* **Task item**: Leaving out the pictures, output each record exactly as it stands.
Excerpted data section start
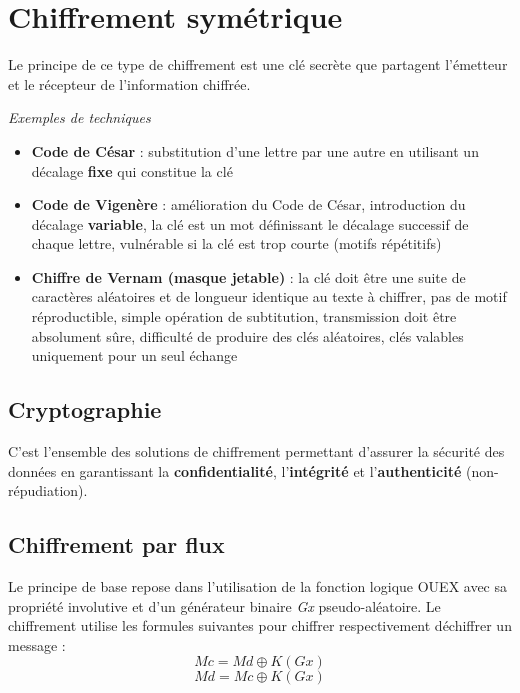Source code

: \documentclass[12pt, a4paper]{article}
\begin{document}
	\section{Chiffrement symétrique}
	Le principe de ce type de chiffrement est une clé secrète que partagent
	l'émetteur et le récepteur de l'information chiffrée.
	\par
	\textit{Exemples de techniques}
	\begin{itemize}
		\item \textbf{Code de César} : substitution d'une lettre par une autre en
		utilisant un décalage \textbf{fixe} qui constitue la clé
		\item \textbf{Code de Vigenère} : amélioration du Code de César,
		introduction du décalage \textbf{variable}, la clé est un mot définissant
		le décalage successif de chaque lettre, vulnérable si la clé est trop courte
		 (motifs répétitifs)
		\item \textbf{Chiffre de Vernam (masque jetable)} : la clé doit être une
		suite de caractères aléatoires et de longueur identique au texte à chiffrer,
		 pas de motif réproductible, simple opération de subtitution, transmission
		doit être absolument sûre, difficulté de produire des clés aléatoires, clés
		valables uniquement pour un seul échange
	\end{itemize}
	\subsection{Cryptographie}
	C'est l'ensemble des solutions de chiffrement permettant d'assurer la sécurité
	 des données en garantissant la \textbf{confidentialité}, l'\textbf{intégrité}
	  et l'\textbf{authenticité} (non-répudiation).
	\subsection{Chiffrement par flux}
	Le principe de base repose dans l'utilisation de la fonction logique OUEX avec
	 sa propriété involutive et d'un générateur binaire \textit{Gx}
	 pseudo-aléatoire. Le chiffrement utilise les formules suivantes pour chiffrer
	  respectivement déchiffrer un message :
	\[ Mc = Md \oplus K(Gx) \]
	\[ Md = Mc \oplus K(Gx) \]
\end{document}
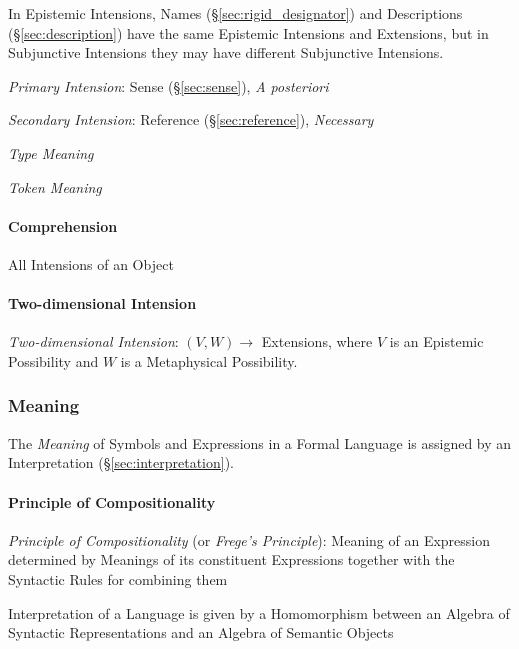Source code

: In Epistemic Intensions, Names (\S\ref{sec:rigid_designator}) and
Descriptions (\S\ref{sec:description}) have the same Epistemic
Intensions and Extensions, but in Subjunctive Intensions they may have
different Subjunctive Intensions.

\emph{Primary Intension}: Sense (\S\ref{sec:sense}), \emph{A
  posteriori}

\emph{Secondary Intension}: Reference (\S\ref{sec:reference}),
\emph{Necessary}

\emph{Type Meaning}

\emph{Token Meaning}



\paragraph{Comprehension}\label{sec:comprehension}\hfill

All Intensions of an Object



\paragraph{Two-dimensional Intension}\label{sec:twodimensional_intension}\hfill

\emph{Two-dimensional Intension}: $(V,W) \rightarrow$ Extensions,
where $V$ is an Epistemic Possibility and $W$ is a Metaphysical
Possibility.



\subsubsection{Meaning}\label{sec:meaning}

The \emph{Meaning} of Symbols and Expressions in a Formal Language is
assigned by an Interpretation (\S\ref{sec:interpretation}).



\paragraph{Principle of Compositionality}\label{sec:compositionality}
\hfill

\emph{Principle of Compositionality} (or \emph{Frege's Principle}):
Meaning of an Expression determined by Meanings of its constituent
Expressions together with the Syntactic Rules for combining them

Interpretation of a Language is given by a Homomorphism between an
Algebra of Syntactic Representations and an Algebra of Semantic
Objects



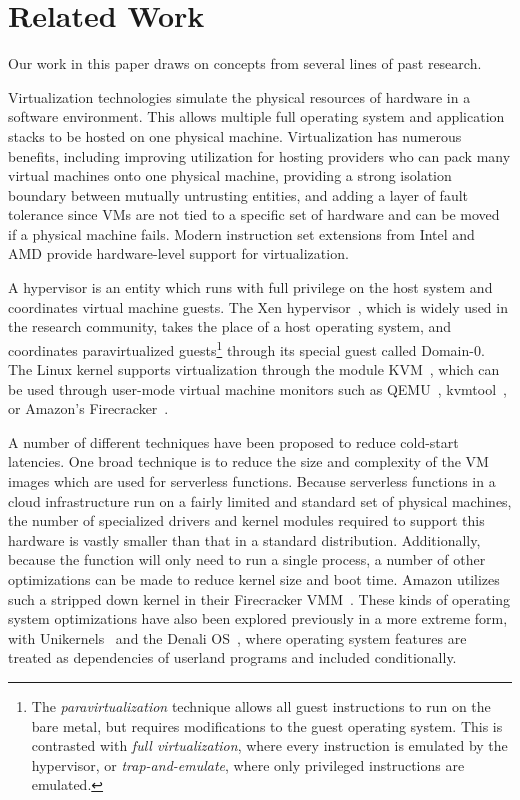 \section{Related Work} \label{sec:related}
Our work in this paper draws on concepts from several lines of past research.

 Virtualization technologies simulate the
physical resources of hardware in a software environment. This allows multiple
full operating system and application stacks to be hosted on one physical
machine. Virtualization has numerous benefits, including improving utilization
for hosting providers who can pack many virtual machines onto one physical
machine, providing a strong isolation boundary between mutually untrusting
entities, and adding a layer of fault tolerance since VMs are not tied to a
specific set of hardware and can be moved if a physical machine fails. Modern
instruction set extensions from Intel and AMD provide hardware-level support
for virtualization.~\cite{virt-techniques}

A hypervisor is an entity which runs with full privilege on the host system and
coordinates virtual machine guests. The Xen hypervisor~\cite{xen}, which is
widely used in the research community, takes the place of a host operating
system, and coordinates paravirtualized guests\footnote{The
\emph{paravirtualization} technique allows all guest instructions to run on the
bare metal, but requires modifications to the guest operating system. This is
contrasted with \emph{full virtualization}, where every instruction is emulated
by the hypervisor, or \emph{trap-and-emulate}, where only privileged
instructions are emulated.} through its special guest called Domain-0. The Linux
kernel supports virtualization through the module KVM~\cite{kvm}, which can be
used through user-mode virtual machine monitors such as QEMU~\cite{qemu},
kvmtool~\cite{kvmtool}, or Amazon's Firecracker~\cite{firecracker}.

 A number of different techniques have
been proposed to reduce cold-start latencies. One broad technique is to reduce
the size and complexity of the VM images which are used for serverless
functions. Because serverless functions in a cloud infrastructure run on
a fairly limited and standard set of physical machines, the number of
specialized drivers and kernel modules required to support this hardware is
vastly smaller than that in a standard distribution.  Additionally, because the
function will only need to run a single process, a number of other optimizations
can be made to reduce kernel size and boot time. Amazon utilizes such a stripped
down kernel in their Firecracker VMM~\cite{firecracker}. These kinds of
operating system optimizations have also been explored previously in a more
extreme form, with Unikernels~\cite{unikernels} and the Denali OS~\cite{denali},
where operating system features are treated as dependencies of userland programs
and included conditionally.

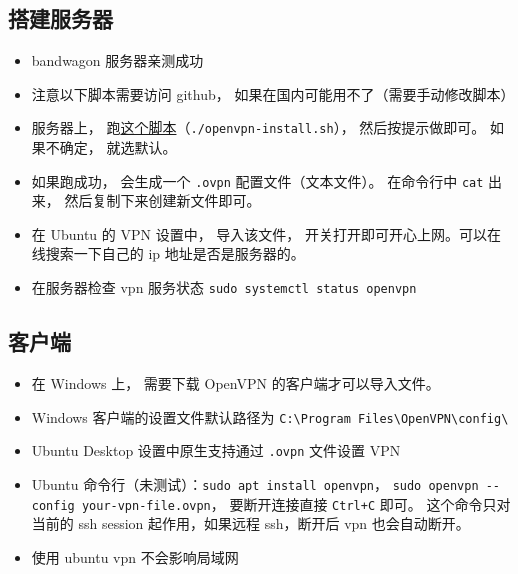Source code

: 
\begin{issues}
\issueDraft
\end{issues}

\subsection{搭建服务器}
\begin{itemize}
\item bandwagon 服务器亲测成功
\item 注意以下脚本需要访问 github， 如果在国内可能用不了（需要手动修改脚本）
\item 服务器上， 跑\href{https://github.com/MacroUniverse/openvpn-install/blob/master/openvpn-install.sh}{这个脚本}（\verb`./openvpn-install.sh`）， 然后按提示做即可。 如果不确定， 就选默认。
\item 如果跑成功， 会生成一个 \verb`.ovpn` 配置文件（文本文件）。 在命令行中 \verb`cat` 出来， 然后复制下来创建新文件即可。
\item 在 Ubuntu 的 VPN 设置中， 导入该文件， 开关打开即可开心上网。可以在线搜索一下自己的 ip 地址是否是服务器的。
\item 在服务器检查 vpn 服务状态 \verb`sudo systemctl status openvpn`
\end{itemize}

\subsection{客户端}
\begin{itemize}
\item 在 Windows 上， 需要下载 OpenVPN 的客户端才可以导入文件。
\item Windows 客户端的设置文件默认路径为 \verb`C:\Program Files\OpenVPN\config\`
\item Ubuntu Desktop 设置中原生支持通过 \verb`.ovpn` 文件设置 VPN
\item Ubuntu 命令行（未测试）：\verb`sudo apt install openvpn`， \verb`sudo openvpn --config your-vpn-file.ovpn`， 要断开连接直接 \verb`Ctrl+C` 即可。 这个命令只对当前的 ssh session 起作用，如果远程 ssh，断开后 vpn 也会自动断开。
\item 使用 ubuntu vpn 不会影响局域网
\end{itemize}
Excerpted data section end
* **Response area**:
Source code

: \documentclass[12pt, a4paper]{article}
\begin{document}
	\section{Chiffrement symétrique}
	Le principe de ce type de chiffrement est une clé secrète que partagent
	l'émetteur et le récepteur de l'information chiffrée.
	\par
	\textit{Exemples de techniques}
	\begin{itemize}
		\item \textbf{Code de César} : substitution d'une lettre par une autre en
		utilisant un décalage \textbf{fixe} qui constitue la clé
		\item \textbf{Code de Vigenère} : amélioration du Code de César,
		introduction du décalage \textbf{variable}, la clé est un mot définissant
		le décalage successif de chaque lettre, vulnérable si la clé est trop courte
		 (motifs répétitifs)
		\item \textbf{Chiffre de Vernam (masque jetable)} : la clé doit être une
		suite de caractères aléatoires et de longueur identique au texte à chiffrer,
		 pas de motif réproductible, simple opération de subtitution, transmission
		doit être absolument sûre, difficulté de produire des clés aléatoires, clés
		valables uniquement pour un seul échange
	\end{itemize}
	\subsection{Cryptographie}
	C'est l'ensemble des solutions de chiffrement permettant d'assurer la sécurité
	 des données en garantissant la \textbf{confidentialité}, l'\textbf{intégrité}
	  et l'\textbf{authenticité} (non-répudiation).
	\subsection{Chiffrement par flux}
	Le principe de base repose dans l'utilisation de la fonction logique OUEX avec
	 sa propriété involutive et d'un générateur binaire \textit{Gx}
	 pseudo-aléatoire. Le chiffrement utilise les formules suivantes pour chiffrer
	  respectivement déchiffrer un message :
	\[ Mc = Md \oplus K(Gx) \]
	\[ Md = Mc \oplus K(Gx) \]
\end{document}
Source code

: In Epistemic Intensions, Names (\S\ref{sec:rigid_designator}) and
Descriptions (\S\ref{sec:description}) have the same Epistemic
Intensions and Extensions, but in Subjunctive Intensions they may have
different Subjunctive Intensions.

\emph{Primary Intension}: Sense (\S\ref{sec:sense}), \emph{A
  posteriori}

\emph{Secondary Intension}: Reference (\S\ref{sec:reference}),
\emph{Necessary}

\emph{Type Meaning}

\emph{Token Meaning}



\paragraph{Comprehension}\label{sec:comprehension}\hfill

All Intensions of an Object



\paragraph{Two-dimensional Intension}\label{sec:twodimensional_intension}\hfill

\emph{Two-dimensional Intension}: $(V,W) \rightarrow$ Extensions,
where $V$ is an Epistemic Possibility and $W$ is a Metaphysical
Possibility.



\subsubsection{Meaning}\label{sec:meaning}

The \emph{Meaning} of Symbols and Expressions in a Formal Language is
assigned by an Interpretation (\S\ref{sec:interpretation}).



\paragraph{Principle of Compositionality}\label{sec:compositionality}
\hfill

\emph{Principle of Compositionality} (or \emph{Frege's Principle}):
Meaning of an Expression determined by Meanings of its constituent
Expressions together with the Syntactic Rules for combining them

Interpretation of a Language is given by a Homomorphism between an
Algebra of Syntactic Representations and an Algebra of Semantic
Objects



 \section{Related Work} \label{sec:related}
Our work in this paper draws on concepts from several lines of past research.

 Virtualization technologies simulate the
physical resources of hardware in a software environment. This allows multiple
full operating system and application stacks to be hosted on one physical
machine. Virtualization has numerous benefits, including improving utilization
for hosting providers who can pack many virtual machines onto one physical
machine, providing a strong isolation boundary between mutually untrusting
entities, and adding a layer of fault tolerance since VMs are not tied to a
specific set of hardware and can be moved if a physical machine fails. Modern
instruction set extensions from Intel and AMD provide hardware-level support
for virtualization.~\cite{virt-techniques}

A hypervisor is an entity which runs with full privilege on the host system and
coordinates virtual machine guests. The Xen hypervisor~\cite{xen}, which is
widely used in the research community, takes the place of a host operating
system, and coordinates paravirtualized guests\footnote{The
\emph{paravirtualization} technique allows all guest instructions to run on the
bare metal, but requires modifications to the guest operating system. This is
contrasted with \emph{full virtualization}, where every instruction is emulated
by the hypervisor, or \emph{trap-and-emulate}, where only privileged
instructions are emulated.} through its special guest called Domain-0. The Linux
kernel supports virtualization through the module KVM~\cite{kvm}, which can be
used through user-mode virtual machine monitors such as QEMU~\cite{qemu},
kvmtool~\cite{kvmtool}, or Amazon's Firecracker~\cite{firecracker}.

 A number of different techniques have
been proposed to reduce cold-start latencies. One broad technique is to reduce
the size and complexity of the VM images which are used for serverless
functions. Because serverless functions in a cloud infrastructure run on
a fairly limited and standard set of physical machines, the number of
specialized drivers and kernel modules required to support this hardware is
vastly smaller than that in a standard distribution.  Additionally, because the
function will only need to run a single process, a number of other optimizations
can be made to reduce kernel size and boot time. Amazon utilizes such a stripped
down kernel in their Firecracker VMM~\cite{firecracker}. These kinds of
operating system optimizations have also been explored previously in a more
extreme form, with Unikernels~\cite{unikernels} and the Denali OS~\cite{denali},
where operating system features are treated as dependencies of userland programs
and included conditionally.

Source code

: 
\begin{issues}
\issueDraft
\end{issues}

\subsection{搭建服务器}
\begin{itemize}
\item bandwagon 服务器亲测成功
\item 注意以下脚本需要访问 github， 如果在国内可能用不了（需要手动修改脚本）
\item 服务器上， 跑\href{https://github.com/MacroUniverse/openvpn-install/blob/master/openvpn-install.sh}{这个脚本}（\verb`./openvpn-install.sh`）， 然后按提示做即可。 如果不确定， 就选默认。
\item 如果跑成功， 会生成一个 \verb`.ovpn` 配置文件（文本文件）。 在命令行中 \verb`cat` 出来， 然后复制下来创建新文件即可。
\item 在 Ubuntu 的 VPN 设置中， 导入该文件， 开关打开即可开心上网。可以在线搜索一下自己的 ip 地址是否是服务器的。
\item 在服务器检查 vpn 服务状态 \verb`sudo systemctl status openvpn`
\end{itemize}

\subsection{客户端}
\begin{itemize}
\item 在 Windows 上， 需要下载 OpenVPN 的客户端才可以导入文件。
\item Windows 客户端的设置文件默认路径为 \verb`C:\Program Files\OpenVPN\config\`
\item Ubuntu Desktop 设置中原生支持通过 \verb`.ovpn` 文件设置 VPN
\item Ubuntu 命令行（未测试）：\verb`sudo apt install openvpn`， \verb`sudo openvpn --config your-vpn-file.ovpn`， 要断开连接直接 \verb`Ctrl+C` 即可。 这个命令只对当前的 ssh session 起作用，如果远程 ssh，断开后 vpn 也会自动断开。
\item 使用 ubuntu vpn 不会影响局域网
\end{itemize}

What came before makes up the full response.